Palo Alto High School’s first ever Calc Bowl, which took place during this week’s Flex period, was a huge success, with approximately 137 participating students.
“I was super happy to see how excited the hundreds of students were to do math,” math teacher David Baker said. “It is cool because events like these bring the class together as a team. It was a review activity that we were able to make into a really fun experience.
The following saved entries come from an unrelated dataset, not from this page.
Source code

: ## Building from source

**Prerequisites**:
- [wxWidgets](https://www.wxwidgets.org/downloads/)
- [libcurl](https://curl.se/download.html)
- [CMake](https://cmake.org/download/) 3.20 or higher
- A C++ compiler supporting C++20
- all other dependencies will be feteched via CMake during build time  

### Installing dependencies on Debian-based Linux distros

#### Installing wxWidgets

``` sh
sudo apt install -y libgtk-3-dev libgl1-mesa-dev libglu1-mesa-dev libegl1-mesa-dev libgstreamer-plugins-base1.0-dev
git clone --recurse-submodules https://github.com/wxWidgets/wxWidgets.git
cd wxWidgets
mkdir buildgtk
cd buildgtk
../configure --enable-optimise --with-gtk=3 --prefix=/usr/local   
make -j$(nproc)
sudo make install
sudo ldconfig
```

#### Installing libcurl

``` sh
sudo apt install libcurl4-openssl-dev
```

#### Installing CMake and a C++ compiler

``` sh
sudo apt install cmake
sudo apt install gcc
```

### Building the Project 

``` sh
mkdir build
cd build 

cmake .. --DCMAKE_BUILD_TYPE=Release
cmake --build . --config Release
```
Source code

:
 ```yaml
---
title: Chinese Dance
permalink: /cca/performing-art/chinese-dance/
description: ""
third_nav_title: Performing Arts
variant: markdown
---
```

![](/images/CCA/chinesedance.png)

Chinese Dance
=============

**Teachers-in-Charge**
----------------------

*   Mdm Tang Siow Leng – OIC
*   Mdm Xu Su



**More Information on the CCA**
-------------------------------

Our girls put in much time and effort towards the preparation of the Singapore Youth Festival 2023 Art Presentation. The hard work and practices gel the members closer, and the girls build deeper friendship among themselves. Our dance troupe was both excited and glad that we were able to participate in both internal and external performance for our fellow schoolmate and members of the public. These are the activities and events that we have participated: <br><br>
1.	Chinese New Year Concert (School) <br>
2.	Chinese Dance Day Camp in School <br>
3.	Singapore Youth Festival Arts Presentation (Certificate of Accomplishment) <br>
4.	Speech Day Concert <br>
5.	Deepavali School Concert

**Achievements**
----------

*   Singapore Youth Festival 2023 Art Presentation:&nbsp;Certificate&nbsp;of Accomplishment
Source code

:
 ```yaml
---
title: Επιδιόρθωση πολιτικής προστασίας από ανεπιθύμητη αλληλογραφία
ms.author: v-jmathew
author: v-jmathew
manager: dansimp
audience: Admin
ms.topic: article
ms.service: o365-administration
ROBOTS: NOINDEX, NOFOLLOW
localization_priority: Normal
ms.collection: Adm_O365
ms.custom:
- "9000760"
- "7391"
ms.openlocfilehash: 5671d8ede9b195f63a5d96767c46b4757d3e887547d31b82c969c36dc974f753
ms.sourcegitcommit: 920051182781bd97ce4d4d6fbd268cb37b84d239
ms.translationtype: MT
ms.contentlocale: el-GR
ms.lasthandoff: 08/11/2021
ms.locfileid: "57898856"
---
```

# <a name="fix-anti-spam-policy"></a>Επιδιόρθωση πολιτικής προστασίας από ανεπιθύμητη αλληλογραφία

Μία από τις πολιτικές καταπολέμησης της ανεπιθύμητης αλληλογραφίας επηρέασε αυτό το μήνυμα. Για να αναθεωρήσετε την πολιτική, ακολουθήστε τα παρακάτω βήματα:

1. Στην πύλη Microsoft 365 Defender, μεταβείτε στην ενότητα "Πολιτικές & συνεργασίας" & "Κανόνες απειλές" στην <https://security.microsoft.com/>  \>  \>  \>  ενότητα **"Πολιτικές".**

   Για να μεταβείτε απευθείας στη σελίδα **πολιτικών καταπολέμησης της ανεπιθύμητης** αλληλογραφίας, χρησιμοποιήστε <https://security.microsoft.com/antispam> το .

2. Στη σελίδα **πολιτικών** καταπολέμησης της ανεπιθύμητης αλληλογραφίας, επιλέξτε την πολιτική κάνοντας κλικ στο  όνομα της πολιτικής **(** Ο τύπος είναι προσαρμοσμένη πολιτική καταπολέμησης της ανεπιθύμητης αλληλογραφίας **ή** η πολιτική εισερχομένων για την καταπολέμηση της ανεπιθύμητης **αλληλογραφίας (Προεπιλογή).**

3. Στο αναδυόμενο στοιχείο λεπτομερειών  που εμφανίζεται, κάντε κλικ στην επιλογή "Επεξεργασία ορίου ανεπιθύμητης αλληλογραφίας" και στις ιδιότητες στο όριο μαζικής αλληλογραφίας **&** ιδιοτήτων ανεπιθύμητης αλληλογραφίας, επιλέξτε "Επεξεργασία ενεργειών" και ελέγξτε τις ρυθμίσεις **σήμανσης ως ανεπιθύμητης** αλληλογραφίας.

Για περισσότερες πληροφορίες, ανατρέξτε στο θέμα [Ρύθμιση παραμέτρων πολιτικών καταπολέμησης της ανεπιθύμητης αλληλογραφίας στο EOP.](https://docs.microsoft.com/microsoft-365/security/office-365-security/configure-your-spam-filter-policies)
I definitely think it went really well, considering it was the first time we ran it.”
According to math teacher Herb Bocksnick, the Calc Bowl was a way to take the monotony out of Advanced Placement review for students.
“Each group of students [worked] on four calculus questions at a time and [ran] up to a teacher and submitted the problems as they completed them,” AB Calculus teacher Herb Bocksnick said. “The teachers and I graded the cards with the answers on them as they came in, and each group’s score [was] reflected on a live scoring spreadsheet up on the projector.”
According to Baker, the contest’s group winners were determined by total score and the class winners were determined by taking each group’s total score and then finding the average score per team per teacher.
The scoresheet shows the winning team, composed of seniors Kirsten Kwan, Ethan Ho and Anmol Nagar, earned 350 points, beating the second place team by 70 points. Overall, math teacher Scott Friedland’s classes took first place with an average of 232.5 points, Baker’s groups won second place with an average of 216.4 points and Bocksnick’s groups came in third place with an average of 199.9 points.
According to Bocksnick, the winning group will receive custom t-shirts. In addition, students will be able to purchase team t-shirts here, regardless of whether or not they won, up until March 24.
Students found participating in the Calc Bowl was a good way to start preparing for the AB Calculus final and Advanced Placement exam, according to senior Aman Mittal.
“The Calc Bowl not only gave me a chance to learn and collaborate with my peers, but it also helped me understand what I really need to study and focus on for the upcoming final and AP test,” Mittal said. “Overall, I thought it was a great experience. I was surprised by the amount of students that showed up and although the entire thing didn’t count for much, I loved the competitive, hustling atmosphere.”
Kwan said she initially signed up to participate in the Calc Bowl for the extra credit and free pizza, but ended up enjoying participating in the competition.
“I never expected that my team would win, and I’m really glad I participated because I found out I still remembered a lot of Calculus,” Kwan said. “Our strategy was to find the hardest question, skip it, and have each person pick one of the other three questions. Once we finished the three questions, we would go back to the hard one and try to solve it. if took too long, we turned it in as our one blank question and got two points.”
According to Baker, a few changes might be made for next year’s Calc Bowl.
“Because of the super attendance we weren’t able to keep up with the live grading, so next for next year we need to somehow come up with a way to get more graders or slow the pace down for people running up,” Baker said. “It would also be cool to expand it to more classes besides AB Calculus.”